Your task - Give the number of lines in this listing that contain the word "cdots", and nothing else.
======== Dataset extract
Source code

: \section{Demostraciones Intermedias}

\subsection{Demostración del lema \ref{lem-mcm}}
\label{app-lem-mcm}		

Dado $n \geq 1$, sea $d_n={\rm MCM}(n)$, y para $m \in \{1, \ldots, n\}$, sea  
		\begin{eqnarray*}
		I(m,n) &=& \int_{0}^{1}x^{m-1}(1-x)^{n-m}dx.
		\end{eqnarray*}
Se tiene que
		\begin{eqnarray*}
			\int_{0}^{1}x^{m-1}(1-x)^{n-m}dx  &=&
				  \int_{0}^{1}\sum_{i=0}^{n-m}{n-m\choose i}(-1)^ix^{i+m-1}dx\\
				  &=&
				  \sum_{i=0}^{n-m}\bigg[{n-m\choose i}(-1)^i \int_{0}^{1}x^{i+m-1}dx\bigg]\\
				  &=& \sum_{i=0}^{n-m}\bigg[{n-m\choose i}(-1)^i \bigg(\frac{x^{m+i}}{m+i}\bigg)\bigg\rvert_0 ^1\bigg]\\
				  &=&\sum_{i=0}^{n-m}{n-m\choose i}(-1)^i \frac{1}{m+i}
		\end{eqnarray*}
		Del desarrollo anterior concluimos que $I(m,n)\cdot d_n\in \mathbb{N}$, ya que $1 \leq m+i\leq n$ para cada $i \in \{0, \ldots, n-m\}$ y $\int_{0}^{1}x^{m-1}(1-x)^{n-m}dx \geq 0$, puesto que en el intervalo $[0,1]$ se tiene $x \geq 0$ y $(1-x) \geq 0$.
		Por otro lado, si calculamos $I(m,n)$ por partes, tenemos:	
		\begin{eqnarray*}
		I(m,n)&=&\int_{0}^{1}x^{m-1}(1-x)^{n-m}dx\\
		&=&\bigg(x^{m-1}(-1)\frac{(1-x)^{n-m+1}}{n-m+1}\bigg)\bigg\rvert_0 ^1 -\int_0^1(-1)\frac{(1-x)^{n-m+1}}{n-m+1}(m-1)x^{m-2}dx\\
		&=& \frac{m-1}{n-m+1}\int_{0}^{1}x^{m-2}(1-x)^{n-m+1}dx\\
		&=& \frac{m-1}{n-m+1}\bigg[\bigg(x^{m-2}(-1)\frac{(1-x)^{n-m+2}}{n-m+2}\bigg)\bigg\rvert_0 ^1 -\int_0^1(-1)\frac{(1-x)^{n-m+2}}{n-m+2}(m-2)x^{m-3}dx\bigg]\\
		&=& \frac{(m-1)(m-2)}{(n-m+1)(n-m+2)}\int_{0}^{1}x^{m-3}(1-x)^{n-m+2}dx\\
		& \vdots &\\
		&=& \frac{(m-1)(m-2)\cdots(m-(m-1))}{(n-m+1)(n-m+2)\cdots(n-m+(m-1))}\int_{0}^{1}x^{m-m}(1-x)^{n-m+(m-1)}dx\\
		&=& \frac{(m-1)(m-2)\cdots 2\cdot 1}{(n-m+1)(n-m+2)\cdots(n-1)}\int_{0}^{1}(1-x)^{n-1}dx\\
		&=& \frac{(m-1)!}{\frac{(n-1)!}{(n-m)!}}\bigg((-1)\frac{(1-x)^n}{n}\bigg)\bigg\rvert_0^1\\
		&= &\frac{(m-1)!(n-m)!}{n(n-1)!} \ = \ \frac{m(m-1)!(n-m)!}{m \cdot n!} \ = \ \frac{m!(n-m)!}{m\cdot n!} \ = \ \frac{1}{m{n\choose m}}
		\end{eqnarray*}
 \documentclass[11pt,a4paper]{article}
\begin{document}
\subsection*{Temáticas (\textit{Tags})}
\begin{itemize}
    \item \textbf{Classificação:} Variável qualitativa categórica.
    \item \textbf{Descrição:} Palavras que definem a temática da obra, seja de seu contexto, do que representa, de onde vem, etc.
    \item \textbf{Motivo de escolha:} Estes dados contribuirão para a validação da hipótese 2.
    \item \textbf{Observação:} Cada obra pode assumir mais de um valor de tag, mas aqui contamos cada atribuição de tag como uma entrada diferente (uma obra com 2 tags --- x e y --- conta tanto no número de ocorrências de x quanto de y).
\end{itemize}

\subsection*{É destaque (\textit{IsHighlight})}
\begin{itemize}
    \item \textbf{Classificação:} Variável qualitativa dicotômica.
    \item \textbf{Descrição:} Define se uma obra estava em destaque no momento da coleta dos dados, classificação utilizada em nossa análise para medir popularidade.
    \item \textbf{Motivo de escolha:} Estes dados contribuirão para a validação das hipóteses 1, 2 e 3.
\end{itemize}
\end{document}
================
Written solution - 2